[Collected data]
---------------
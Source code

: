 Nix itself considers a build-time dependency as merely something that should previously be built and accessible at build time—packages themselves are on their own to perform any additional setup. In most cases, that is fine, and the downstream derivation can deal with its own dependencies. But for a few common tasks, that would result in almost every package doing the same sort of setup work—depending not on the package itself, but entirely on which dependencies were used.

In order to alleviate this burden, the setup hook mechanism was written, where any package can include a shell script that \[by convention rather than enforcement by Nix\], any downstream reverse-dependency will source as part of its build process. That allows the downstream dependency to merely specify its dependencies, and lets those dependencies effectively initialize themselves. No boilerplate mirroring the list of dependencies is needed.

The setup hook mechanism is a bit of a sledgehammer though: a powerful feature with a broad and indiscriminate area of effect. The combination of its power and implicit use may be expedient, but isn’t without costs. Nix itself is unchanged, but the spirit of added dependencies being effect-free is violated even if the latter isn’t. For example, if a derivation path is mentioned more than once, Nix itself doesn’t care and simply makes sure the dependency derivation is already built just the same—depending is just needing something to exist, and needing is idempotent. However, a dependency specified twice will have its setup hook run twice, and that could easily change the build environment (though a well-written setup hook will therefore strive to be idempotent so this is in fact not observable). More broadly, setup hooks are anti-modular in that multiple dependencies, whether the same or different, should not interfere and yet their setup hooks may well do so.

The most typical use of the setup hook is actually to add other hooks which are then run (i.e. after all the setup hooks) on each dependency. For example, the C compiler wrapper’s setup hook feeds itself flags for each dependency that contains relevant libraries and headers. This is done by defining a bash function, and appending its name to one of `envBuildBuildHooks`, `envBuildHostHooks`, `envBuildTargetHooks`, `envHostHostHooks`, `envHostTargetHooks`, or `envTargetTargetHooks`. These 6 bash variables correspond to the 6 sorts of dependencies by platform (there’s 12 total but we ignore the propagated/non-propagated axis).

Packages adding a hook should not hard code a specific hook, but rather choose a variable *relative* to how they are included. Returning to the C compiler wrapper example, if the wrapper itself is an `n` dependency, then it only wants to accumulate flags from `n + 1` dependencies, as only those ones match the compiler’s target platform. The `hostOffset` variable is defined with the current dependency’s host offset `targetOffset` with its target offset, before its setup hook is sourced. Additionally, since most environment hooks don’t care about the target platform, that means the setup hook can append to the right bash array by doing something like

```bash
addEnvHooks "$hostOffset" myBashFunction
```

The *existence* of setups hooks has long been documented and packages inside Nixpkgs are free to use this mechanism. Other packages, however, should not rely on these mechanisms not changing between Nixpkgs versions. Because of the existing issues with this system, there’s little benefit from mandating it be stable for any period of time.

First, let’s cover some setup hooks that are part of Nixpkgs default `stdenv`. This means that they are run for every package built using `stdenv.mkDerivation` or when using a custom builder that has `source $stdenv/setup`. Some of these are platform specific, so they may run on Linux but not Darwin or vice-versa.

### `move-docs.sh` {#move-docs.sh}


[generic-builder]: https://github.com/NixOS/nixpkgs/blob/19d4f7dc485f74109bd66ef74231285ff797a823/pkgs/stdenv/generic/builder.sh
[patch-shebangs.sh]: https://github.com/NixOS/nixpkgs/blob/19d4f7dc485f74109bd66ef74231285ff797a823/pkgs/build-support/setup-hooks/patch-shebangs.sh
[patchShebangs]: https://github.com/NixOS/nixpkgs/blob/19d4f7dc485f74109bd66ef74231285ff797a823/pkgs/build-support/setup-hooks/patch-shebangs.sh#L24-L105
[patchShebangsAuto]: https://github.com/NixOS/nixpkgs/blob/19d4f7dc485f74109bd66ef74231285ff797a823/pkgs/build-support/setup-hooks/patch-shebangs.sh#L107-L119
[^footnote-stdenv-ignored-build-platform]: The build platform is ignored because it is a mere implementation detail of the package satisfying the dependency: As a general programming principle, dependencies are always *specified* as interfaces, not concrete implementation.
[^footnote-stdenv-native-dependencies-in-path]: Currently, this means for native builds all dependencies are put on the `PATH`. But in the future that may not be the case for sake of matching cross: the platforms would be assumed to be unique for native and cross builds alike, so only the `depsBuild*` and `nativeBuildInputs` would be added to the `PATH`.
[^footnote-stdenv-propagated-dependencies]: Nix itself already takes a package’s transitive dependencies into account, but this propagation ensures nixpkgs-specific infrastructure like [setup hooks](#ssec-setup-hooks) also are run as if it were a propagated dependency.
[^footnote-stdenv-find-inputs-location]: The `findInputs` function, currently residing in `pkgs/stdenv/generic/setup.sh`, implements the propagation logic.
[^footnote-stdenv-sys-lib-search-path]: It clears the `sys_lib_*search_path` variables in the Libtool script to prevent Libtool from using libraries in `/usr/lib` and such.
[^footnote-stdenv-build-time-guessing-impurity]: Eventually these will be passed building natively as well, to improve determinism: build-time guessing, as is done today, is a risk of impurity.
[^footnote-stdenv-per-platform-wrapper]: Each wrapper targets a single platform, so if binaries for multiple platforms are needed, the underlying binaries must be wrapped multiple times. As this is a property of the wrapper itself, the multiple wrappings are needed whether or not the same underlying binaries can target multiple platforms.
---------------
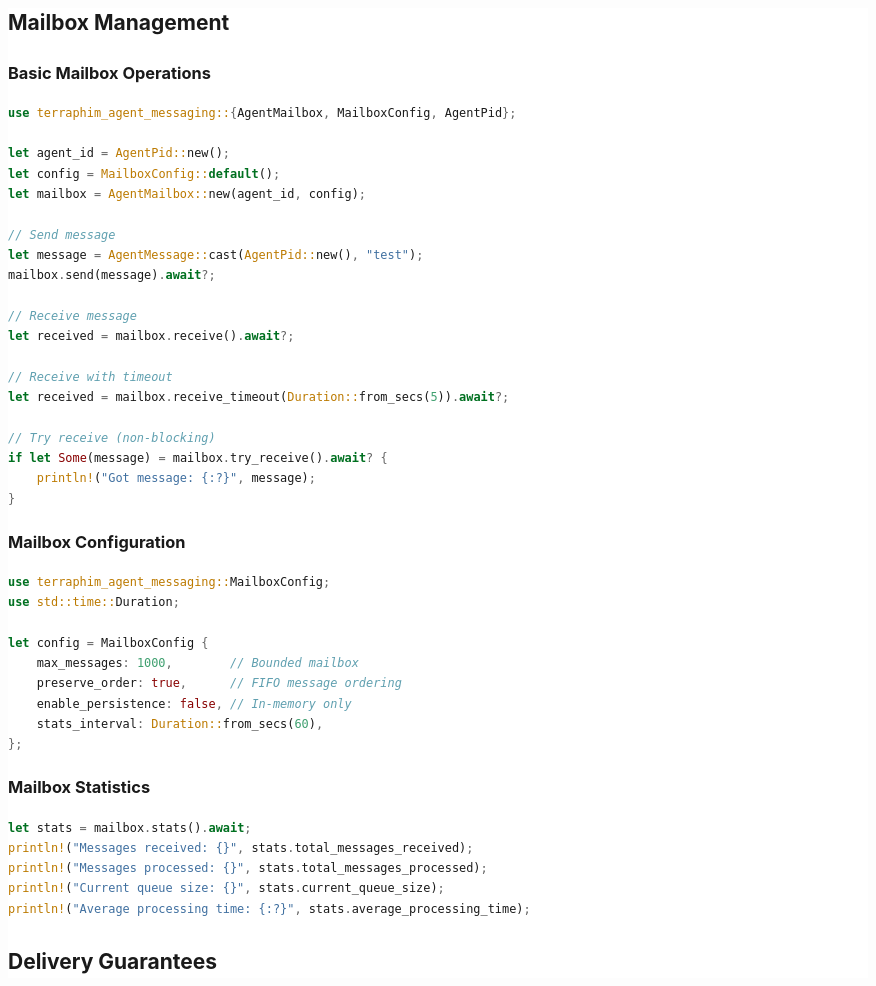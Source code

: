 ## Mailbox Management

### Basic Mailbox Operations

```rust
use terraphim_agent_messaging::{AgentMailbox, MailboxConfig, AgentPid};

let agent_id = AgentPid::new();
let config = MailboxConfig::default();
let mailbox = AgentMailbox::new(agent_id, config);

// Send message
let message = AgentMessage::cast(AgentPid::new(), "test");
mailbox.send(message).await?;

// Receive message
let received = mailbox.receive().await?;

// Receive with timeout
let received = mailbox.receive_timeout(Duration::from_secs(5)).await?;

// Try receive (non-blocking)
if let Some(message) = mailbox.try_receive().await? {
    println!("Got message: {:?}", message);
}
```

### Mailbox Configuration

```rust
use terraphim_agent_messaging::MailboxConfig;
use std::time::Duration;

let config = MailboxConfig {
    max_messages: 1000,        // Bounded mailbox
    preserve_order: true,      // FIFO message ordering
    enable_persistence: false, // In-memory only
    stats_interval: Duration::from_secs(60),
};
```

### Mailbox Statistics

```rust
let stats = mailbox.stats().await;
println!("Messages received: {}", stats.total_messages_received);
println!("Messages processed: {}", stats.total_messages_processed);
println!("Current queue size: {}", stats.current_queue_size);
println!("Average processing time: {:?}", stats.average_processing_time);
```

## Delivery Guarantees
---------------
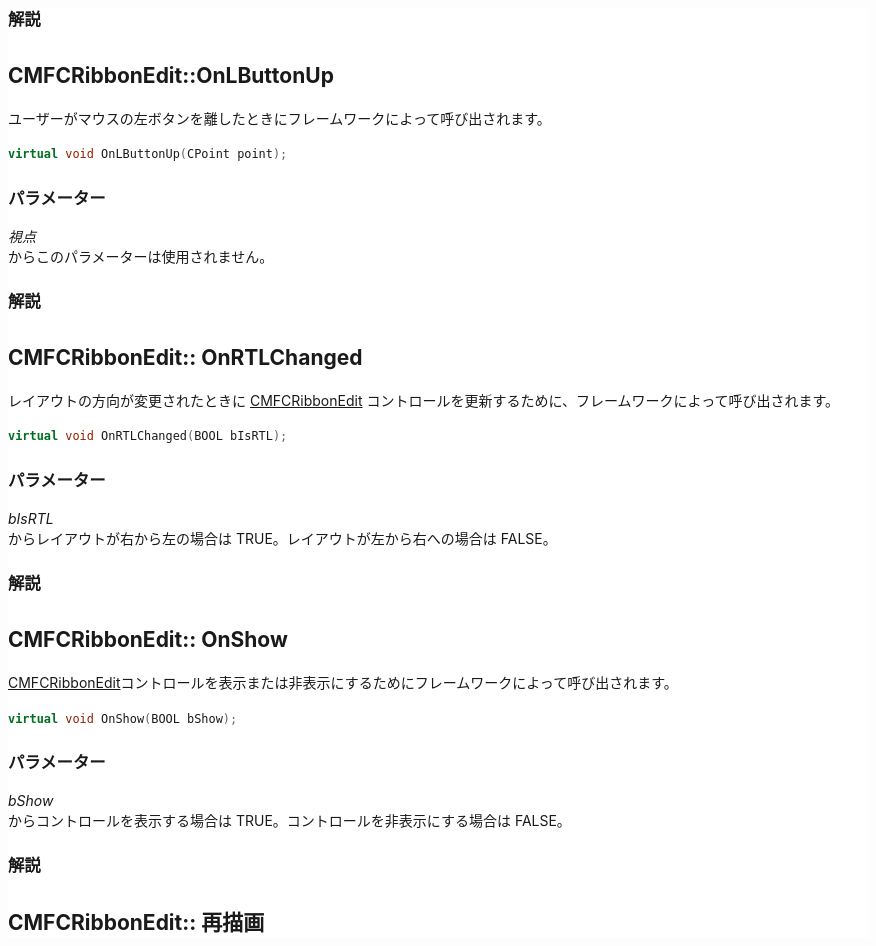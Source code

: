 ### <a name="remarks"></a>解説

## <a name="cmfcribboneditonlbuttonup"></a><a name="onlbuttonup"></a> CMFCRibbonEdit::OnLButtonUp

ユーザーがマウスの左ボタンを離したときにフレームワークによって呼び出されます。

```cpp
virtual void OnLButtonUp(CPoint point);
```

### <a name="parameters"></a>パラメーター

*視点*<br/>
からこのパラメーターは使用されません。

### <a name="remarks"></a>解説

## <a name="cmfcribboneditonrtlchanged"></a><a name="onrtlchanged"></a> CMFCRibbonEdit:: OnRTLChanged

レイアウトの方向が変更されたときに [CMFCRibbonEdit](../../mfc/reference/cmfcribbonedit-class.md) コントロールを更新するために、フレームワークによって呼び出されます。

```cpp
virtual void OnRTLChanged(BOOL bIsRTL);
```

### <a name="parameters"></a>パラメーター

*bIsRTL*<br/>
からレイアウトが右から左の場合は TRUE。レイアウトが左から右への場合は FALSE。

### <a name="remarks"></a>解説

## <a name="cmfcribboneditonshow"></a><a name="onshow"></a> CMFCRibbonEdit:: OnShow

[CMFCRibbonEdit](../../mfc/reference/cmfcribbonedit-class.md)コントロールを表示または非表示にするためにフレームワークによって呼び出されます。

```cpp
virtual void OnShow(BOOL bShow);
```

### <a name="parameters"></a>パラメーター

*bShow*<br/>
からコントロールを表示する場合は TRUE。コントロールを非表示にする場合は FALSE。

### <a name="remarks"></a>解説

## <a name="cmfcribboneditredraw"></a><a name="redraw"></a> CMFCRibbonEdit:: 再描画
---------------
▶ WORK TO COMPLETE: Once you have identified the lines above that contain "every", copy each of them.

▶ TASK RESPONSE:
: Nix itself considers a build-time dependency as merely something that should previously be built and accessible at build time—packages themselves are on their own to perform any additional setup. In most cases, that is fine, and the downstream derivation can deal with its own dependencies. But for a few common tasks, that would result in almost every package doing the same sort of setup work—depending not on the package itself, but entirely on which dependencies were used.
First, let’s cover some setup hooks that are part of Nixpkgs default `stdenv`. This means that they are run for every package built using `stdenv.mkDerivation` or when using a custom builder that has `source $stdenv/setup`. Some of these are platform specific, so they may run on Linux but not Darwin or vice-versa.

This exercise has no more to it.